* _Exercise objective_
Copy the lines below that contain "gusta".

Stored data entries
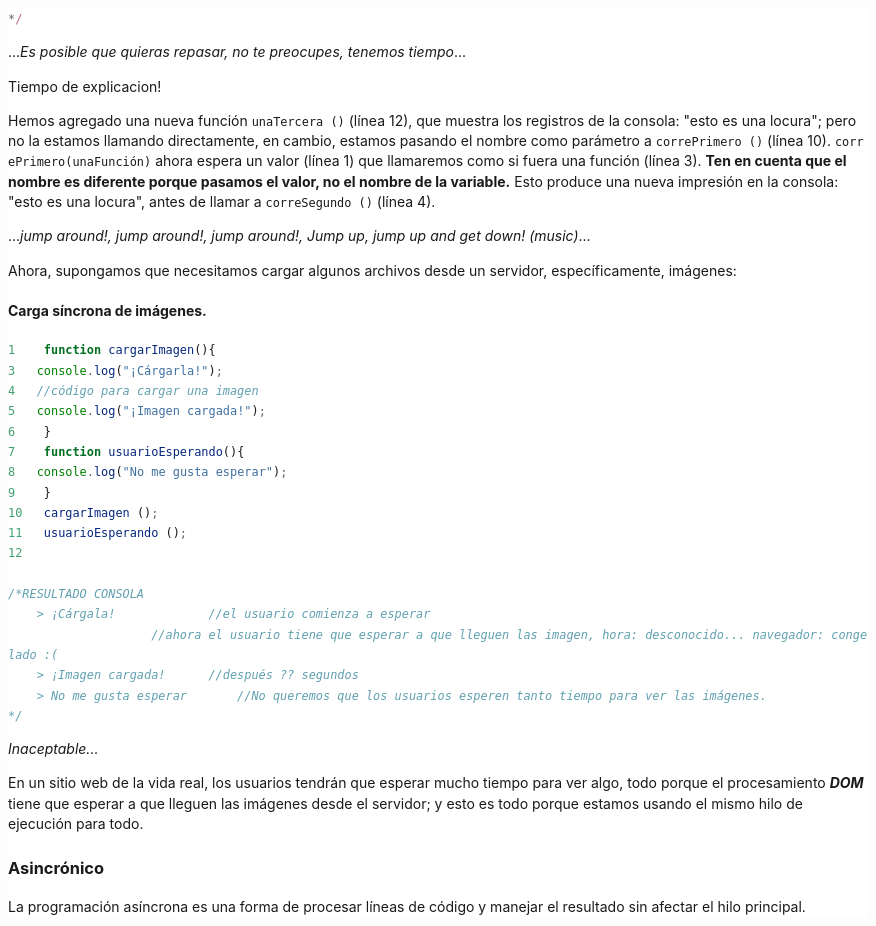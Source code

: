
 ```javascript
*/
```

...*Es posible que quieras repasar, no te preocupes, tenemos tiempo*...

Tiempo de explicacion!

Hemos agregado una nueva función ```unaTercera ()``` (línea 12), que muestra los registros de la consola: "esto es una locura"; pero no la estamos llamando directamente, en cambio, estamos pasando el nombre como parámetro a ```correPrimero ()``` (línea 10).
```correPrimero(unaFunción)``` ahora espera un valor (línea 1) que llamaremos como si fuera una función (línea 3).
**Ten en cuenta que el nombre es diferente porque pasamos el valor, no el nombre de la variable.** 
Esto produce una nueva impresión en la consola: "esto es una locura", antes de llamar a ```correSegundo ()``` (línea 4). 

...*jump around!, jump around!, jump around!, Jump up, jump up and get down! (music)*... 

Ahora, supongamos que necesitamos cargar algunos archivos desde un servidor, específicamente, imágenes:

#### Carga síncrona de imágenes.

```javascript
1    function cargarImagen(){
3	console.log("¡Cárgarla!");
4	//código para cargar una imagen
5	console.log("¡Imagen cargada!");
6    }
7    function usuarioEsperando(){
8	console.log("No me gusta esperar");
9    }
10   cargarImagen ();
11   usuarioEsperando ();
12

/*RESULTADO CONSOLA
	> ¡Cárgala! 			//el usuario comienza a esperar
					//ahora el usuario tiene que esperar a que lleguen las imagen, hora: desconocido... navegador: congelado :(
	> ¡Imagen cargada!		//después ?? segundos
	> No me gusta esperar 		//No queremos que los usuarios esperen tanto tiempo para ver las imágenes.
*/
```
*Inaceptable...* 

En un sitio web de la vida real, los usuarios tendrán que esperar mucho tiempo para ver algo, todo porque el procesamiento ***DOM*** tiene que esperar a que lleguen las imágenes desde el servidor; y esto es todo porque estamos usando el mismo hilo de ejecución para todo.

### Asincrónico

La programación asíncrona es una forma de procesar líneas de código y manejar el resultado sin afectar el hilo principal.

* _Exercise response_
8	console.log("No me gusta esperar");
	> No me gusta esperar 		//No queremos que los usuarios esperen tanto tiempo para ver las imágenes.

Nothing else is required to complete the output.